Saved entries
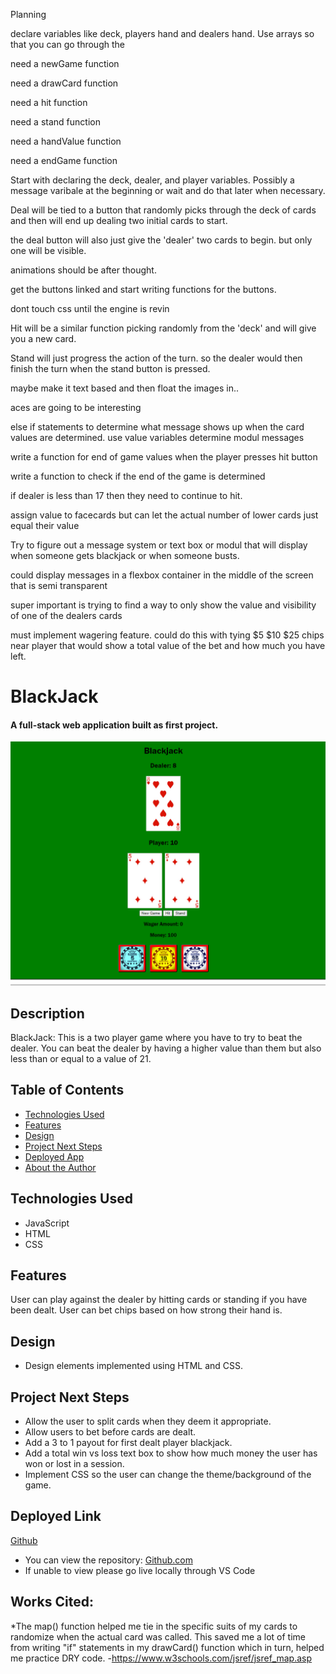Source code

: Planning


declare variables like deck, players hand and dealers hand. Use arrays so that you can go through the 

need a newGame function

need a drawCard function

need a hit function

need a stand function

need a handValue function

need a endGame function

Start with declaring the deck, dealer, and player variables. Possibly a message varibale at the beginning or wait and do that later when necessary. 



Deal will be tied to a button that randomly picks through the deck of cards and then will end up dealing two initial cards to start.

the deal button will also just give the 'dealer' two cards to begin. but only one will be visible.

animations should be after thought.

get the buttons linked and start writing functions for the buttons. 

dont touch css until the engine is revin 

Hit will be a similar function picking randomly from the 'deck' and will give you a new card.

Stand will just progress the action of the turn. so the dealer would then finish the turn when the stand button is pressed.

maybe make it text based and then float the images in..

aces are going to be interesting

else if statements to determine what message shows up when the card values are determined. use value variables determine modul messages

write a function for end of game values when the player presses hit button

write a function to check if the end of the game is determined 

if dealer is less than 17 then they need to continue to hit. 

assign value to facecards but can let the actual number of lower cards just equal their value


Try to figure out a message system or text box or modul that will display when someone gets blackjack or when someone busts. 

could display messages in a flexbox container in the middle of the screen that is semi transparent

super important is trying to find a way to only show the value and visibility of one of the dealers cards

must implement wagering feature. could do this with tying $5 $10 $25 chips near player that would show a total value of the bet and how much you have left. 

# BlackJack

#### A full-stack web application built as first project.
<img src="cards/blackJack READ.me page.png" alt="BlackJack ScreenShot"/>

## Description
BlackJack: This is a two player game where you have to try to beat the dealer. You can beat the dealer by having a higher value than them but also less than or equal to a value of 21.

## Table of Contents
* [Technologies Used](#technologiesused)
* [Features](#features)
* [Design](#design)
* [Project Next Steps](#nextsteps)
* [Deployed App](#deployment)
* [About the Author](#author)

## <a name="technologiesused"></a>Technologies Used
* JavaScript
* HTML
* CSS


## Features
User can play against the dealer by hitting cards or standing if you have been dealt.
User can bet chips based on how strong their hand is. 

## <a name="design"></a>Design
* Design elements implemented using HTML and CSS. 


## <a name="nextsteps"></a>Project Next Steps
* Allow the user to split cards when they deem it appropriate.
* Allow users to bet before cards are dealt.
* Add a 3 to 1 payout for first dealt player blackjack. 
* Add a total win vs loss text box to show how much money the user has won or lost in a session. 
* Implement CSS so the user can change the theme/background of the game.

## <a name="deployment"></a>Deployed Link
[Github](http://127.0.0.1:5500/projects/blackjack/index.html)

* You can view the repository:
[Github.com](https://github.com/jafbath/blackjack)
* If unable to view please go live locally through VS Code
    
## Works Cited:
*The map() function helped me tie in the specific suits of my cards to randomize when the actual card was called. This saved me a lot of time from writing "if" statements in my drawCard() function which in turn, helped me practice DRY code.
-https://www.w3schools.com/jsref/jsref_map.asp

Task requirements:
Return the entries verbatim, pictures excluded.

Response to the task:
Source code

: Planning


declare variables like deck, players hand and dealers hand. Use arrays so that you can go through the 

need a newGame function

need a drawCard function

need a hit function

need a stand function

need a handValue function

need a endGame function

Start with declaring the deck, dealer, and player variables. Possibly a message varibale at the beginning or wait and do that later when necessary. 



Deal will be tied to a button that randomly picks through the deck of cards and then will end up dealing two initial cards to start.

the deal button will also just give the 'dealer' two cards to begin. but only one will be visible.

animations should be after thought.

get the buttons linked and start writing functions for the buttons. 

dont touch css until the engine is revin 

Hit will be a similar function picking randomly from the 'deck' and will give you a new card.

Stand will just progress the action of the turn. so the dealer would then finish the turn when the stand button is pressed.

maybe make it text based and then float the images in..

aces are going to be interesting

else if statements to determine what message shows up when the card values are determined. use value variables determine modul messages

write a function for end of game values when the player presses hit button

write a function to check if the end of the game is determined 

if dealer is less than 17 then they need to continue to hit. 

assign value to facecards but can let the actual number of lower cards just equal their value


Try to figure out a message system or text box or modul that will display when someone gets blackjack or when someone busts. 

could display messages in a flexbox container in the middle of the screen that is semi transparent

super important is trying to find a way to only show the value and visibility of one of the dealers cards

must implement wagering feature. could do this with tying $5 $10 $25 chips near player that would show a total value of the bet and how much you have left. 

# BlackJack

#### A full-stack web application built as first project.
<img src="cards/blackJack READ.me page.png" alt="BlackJack ScreenShot"/>

## Description
BlackJack: This is a two player game where you have to try to beat the dealer. You can beat the dealer by having a higher value than them but also less than or equal to a value of 21.

## Table of Contents
* [Technologies Used](#technologiesused)
* [Features](#features)
* [Design](#design)
* [Project Next Steps](#nextsteps)
* [Deployed App](#deployment)
* [About the Author](#author)

## <a name="technologiesused"></a>Technologies Used
* JavaScript
* HTML
* CSS


## Features
User can play against the dealer by hitting cards or standing if you have been dealt.
User can bet chips based on how strong their hand is. 

## <a name="design"></a>Design
* Design elements implemented using HTML and CSS. 


## <a name="nextsteps"></a>Project Next Steps
* Allow the user to split cards when they deem it appropriate.
* Allow users to bet before cards are dealt.
* Add a 3 to 1 payout for first dealt player blackjack. 
* Add a total win vs loss text box to show how much money the user has won or lost in a session. 
* Implement CSS so the user can change the theme/background of the game.

## <a name="deployment"></a>Deployed Link
[Github](http://127.0.0.1:5500/projects/blackjack/index.html)

* You can view the repository:
[Github.com](https://github.com/jafbath/blackjack)
* If unable to view please go live locally through VS Code
    
## Works Cited:
*The map() function helped me tie in the specific suits of my cards to randomize when the actual card was called. This saved me a lot of time from writing "if" statements in my drawCard() function which in turn, helped me practice DRY code.
-https://www.w3schools.com/jsref/jsref_map.asp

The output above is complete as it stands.